[Opening Extracted information section]

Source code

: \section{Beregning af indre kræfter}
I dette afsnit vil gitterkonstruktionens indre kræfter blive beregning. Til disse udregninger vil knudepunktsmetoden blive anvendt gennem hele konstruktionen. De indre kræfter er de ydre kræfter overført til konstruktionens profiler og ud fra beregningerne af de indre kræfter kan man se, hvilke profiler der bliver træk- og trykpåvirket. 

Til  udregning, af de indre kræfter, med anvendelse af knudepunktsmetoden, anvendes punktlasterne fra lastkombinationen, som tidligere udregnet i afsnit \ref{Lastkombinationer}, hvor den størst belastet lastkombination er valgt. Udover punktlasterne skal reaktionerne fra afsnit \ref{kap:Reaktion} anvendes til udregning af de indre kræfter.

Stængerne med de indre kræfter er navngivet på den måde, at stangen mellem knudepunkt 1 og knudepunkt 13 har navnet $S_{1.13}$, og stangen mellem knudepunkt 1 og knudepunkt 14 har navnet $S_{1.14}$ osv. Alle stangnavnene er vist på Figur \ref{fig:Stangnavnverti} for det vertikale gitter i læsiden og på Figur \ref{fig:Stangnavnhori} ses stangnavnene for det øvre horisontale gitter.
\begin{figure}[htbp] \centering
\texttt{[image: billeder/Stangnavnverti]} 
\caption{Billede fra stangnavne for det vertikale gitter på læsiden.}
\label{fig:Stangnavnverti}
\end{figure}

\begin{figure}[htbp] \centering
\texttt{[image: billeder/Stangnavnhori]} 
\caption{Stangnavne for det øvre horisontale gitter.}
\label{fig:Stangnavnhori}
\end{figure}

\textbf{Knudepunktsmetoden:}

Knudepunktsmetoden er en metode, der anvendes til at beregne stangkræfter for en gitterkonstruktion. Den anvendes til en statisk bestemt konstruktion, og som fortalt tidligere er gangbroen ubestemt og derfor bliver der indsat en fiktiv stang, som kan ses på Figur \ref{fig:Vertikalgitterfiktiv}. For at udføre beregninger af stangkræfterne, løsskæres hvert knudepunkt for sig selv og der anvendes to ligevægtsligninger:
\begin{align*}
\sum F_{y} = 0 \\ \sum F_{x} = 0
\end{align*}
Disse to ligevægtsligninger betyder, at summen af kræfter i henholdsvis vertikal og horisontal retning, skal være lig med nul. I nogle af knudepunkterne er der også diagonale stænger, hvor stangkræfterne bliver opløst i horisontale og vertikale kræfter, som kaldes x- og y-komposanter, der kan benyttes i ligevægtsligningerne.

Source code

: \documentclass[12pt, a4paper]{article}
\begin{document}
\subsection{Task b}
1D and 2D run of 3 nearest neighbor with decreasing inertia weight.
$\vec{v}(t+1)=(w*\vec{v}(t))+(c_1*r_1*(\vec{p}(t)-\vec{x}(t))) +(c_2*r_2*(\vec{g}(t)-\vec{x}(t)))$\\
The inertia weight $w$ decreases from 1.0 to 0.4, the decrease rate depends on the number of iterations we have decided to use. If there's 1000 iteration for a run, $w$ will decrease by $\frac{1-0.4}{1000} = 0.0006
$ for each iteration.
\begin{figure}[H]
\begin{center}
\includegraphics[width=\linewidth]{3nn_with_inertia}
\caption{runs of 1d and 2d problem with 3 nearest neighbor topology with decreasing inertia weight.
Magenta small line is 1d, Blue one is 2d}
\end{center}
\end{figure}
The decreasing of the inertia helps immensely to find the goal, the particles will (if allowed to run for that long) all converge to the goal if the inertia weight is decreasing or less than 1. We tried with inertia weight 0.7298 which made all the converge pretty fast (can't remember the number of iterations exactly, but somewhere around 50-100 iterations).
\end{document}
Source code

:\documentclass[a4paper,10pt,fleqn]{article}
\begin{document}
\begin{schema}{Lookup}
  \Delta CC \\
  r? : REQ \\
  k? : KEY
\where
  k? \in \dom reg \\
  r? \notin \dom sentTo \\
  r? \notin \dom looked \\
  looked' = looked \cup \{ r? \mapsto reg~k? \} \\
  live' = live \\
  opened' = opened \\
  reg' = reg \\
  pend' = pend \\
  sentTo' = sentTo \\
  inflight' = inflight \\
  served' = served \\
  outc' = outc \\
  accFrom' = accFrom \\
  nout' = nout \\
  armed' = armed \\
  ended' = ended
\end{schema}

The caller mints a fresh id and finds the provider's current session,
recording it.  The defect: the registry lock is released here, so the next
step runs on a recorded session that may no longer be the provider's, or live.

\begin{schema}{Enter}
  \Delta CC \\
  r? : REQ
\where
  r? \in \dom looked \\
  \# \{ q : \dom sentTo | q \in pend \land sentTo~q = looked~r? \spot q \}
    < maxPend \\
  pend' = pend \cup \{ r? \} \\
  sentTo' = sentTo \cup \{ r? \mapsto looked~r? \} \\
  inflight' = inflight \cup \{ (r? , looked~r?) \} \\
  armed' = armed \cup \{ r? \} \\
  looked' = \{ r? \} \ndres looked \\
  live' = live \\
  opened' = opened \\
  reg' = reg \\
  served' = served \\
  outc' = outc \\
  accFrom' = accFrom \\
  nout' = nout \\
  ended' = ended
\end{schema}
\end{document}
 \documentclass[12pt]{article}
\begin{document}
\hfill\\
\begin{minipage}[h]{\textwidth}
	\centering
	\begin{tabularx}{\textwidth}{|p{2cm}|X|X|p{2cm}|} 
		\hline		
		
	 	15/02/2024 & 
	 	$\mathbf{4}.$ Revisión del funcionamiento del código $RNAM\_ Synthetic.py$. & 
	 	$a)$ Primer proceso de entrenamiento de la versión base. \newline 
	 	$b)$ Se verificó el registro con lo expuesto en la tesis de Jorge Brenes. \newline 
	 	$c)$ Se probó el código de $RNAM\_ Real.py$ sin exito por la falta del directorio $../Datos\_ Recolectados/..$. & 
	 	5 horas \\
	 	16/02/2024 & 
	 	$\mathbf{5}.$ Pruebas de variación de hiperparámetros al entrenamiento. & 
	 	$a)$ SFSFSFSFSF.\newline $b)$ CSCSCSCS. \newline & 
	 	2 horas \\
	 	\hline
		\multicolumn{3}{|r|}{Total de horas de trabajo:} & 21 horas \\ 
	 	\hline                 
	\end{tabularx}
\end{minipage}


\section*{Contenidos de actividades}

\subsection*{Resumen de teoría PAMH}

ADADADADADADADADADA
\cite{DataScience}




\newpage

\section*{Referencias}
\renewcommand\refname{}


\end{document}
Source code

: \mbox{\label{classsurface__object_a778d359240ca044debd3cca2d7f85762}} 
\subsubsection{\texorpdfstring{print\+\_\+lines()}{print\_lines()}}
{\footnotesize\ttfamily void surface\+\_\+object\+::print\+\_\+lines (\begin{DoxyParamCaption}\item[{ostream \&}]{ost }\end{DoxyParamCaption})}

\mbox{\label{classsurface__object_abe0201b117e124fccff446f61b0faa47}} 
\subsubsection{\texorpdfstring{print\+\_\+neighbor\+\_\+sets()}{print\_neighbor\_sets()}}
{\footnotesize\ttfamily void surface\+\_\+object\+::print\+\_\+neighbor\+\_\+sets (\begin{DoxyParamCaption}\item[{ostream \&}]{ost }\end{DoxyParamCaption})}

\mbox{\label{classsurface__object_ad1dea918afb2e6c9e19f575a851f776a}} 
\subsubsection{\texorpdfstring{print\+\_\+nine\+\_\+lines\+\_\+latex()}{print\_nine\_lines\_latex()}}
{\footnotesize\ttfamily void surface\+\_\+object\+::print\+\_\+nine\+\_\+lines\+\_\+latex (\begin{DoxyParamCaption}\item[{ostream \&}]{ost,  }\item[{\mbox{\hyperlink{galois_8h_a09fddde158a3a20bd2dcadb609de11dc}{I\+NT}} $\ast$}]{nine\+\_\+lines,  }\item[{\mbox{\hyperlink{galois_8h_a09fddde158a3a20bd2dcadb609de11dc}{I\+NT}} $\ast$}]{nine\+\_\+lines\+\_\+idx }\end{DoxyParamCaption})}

[Closing Extracted information section]

_Requirement_:
Among the lines above, please find those with "horas" and copy them.

_Result of this task_:
	 	5 horas \\
	 	2 horas \\
		\multicolumn{3}{|r|}{Total de horas de trabajo:} & 21 horas \\ 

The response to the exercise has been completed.